• **Task objective**: Among the entries below, one stretch runs from the line that contains "- Support for" through the line that contains "- Added locale". Repeat that stretch exactly, ends included, and only that.

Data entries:
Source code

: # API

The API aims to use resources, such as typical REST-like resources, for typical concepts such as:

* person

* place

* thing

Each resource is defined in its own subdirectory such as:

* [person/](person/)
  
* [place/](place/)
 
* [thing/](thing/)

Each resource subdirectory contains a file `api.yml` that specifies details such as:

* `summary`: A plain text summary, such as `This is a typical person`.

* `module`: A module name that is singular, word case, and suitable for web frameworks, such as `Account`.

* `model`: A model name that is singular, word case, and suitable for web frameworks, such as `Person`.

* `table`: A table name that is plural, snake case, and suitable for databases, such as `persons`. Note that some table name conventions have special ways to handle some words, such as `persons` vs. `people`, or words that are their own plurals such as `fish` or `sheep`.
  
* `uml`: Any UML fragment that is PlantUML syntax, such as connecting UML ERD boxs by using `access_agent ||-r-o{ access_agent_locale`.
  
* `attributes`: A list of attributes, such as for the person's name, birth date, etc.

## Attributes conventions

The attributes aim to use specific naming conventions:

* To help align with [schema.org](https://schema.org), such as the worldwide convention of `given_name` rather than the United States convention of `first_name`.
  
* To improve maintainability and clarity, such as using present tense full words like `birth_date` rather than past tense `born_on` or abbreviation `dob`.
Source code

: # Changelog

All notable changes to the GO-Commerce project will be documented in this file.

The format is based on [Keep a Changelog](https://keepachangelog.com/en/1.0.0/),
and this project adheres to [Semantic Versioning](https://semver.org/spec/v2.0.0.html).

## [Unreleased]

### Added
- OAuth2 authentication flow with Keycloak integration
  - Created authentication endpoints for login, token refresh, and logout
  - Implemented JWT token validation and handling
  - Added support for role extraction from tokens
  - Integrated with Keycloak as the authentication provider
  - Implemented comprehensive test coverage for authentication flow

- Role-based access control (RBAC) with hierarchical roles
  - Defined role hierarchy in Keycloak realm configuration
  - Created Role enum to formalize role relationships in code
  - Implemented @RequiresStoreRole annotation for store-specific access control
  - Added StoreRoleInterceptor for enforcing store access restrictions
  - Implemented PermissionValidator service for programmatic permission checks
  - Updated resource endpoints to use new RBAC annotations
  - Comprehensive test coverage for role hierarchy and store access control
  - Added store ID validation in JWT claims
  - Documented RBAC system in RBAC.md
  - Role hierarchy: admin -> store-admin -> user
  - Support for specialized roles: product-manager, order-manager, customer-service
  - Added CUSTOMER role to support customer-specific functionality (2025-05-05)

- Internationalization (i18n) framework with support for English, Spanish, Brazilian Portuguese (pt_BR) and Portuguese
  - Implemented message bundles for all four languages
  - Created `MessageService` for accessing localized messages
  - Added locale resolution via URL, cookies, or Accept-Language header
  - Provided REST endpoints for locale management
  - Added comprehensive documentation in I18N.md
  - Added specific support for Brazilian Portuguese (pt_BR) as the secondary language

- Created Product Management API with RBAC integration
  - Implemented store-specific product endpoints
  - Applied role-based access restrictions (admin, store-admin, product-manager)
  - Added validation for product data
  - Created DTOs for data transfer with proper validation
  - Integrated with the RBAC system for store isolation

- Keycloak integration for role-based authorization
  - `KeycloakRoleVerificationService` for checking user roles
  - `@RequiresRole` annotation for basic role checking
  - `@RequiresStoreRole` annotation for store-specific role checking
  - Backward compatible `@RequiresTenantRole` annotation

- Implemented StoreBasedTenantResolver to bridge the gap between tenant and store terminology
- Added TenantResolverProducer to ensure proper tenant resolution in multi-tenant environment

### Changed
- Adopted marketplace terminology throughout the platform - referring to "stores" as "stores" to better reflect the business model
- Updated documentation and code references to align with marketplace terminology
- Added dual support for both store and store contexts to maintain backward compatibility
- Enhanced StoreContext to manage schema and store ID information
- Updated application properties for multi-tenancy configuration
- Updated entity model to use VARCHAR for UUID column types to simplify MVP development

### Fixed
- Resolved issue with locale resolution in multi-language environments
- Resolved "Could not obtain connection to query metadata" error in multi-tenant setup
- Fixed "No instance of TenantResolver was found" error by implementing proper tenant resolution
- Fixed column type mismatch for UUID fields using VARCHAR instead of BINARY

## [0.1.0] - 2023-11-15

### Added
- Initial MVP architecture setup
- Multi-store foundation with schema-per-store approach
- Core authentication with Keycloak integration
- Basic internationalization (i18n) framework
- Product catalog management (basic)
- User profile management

• **Final answer**:
  - Support for specialized roles: product-manager, order-manager, customer-service
  - Added CUSTOMER role to support customer-specific functionality (2025-05-05)

- Internationalization (i18n) framework with support for English, Spanish, Brazilian Portuguese (pt_BR) and Portuguese
  - Implemented message bundles for all four languages
  - Created `MessageService` for accessing localized messages
  - Added locale resolution via URL, cookies, or Accept-Language header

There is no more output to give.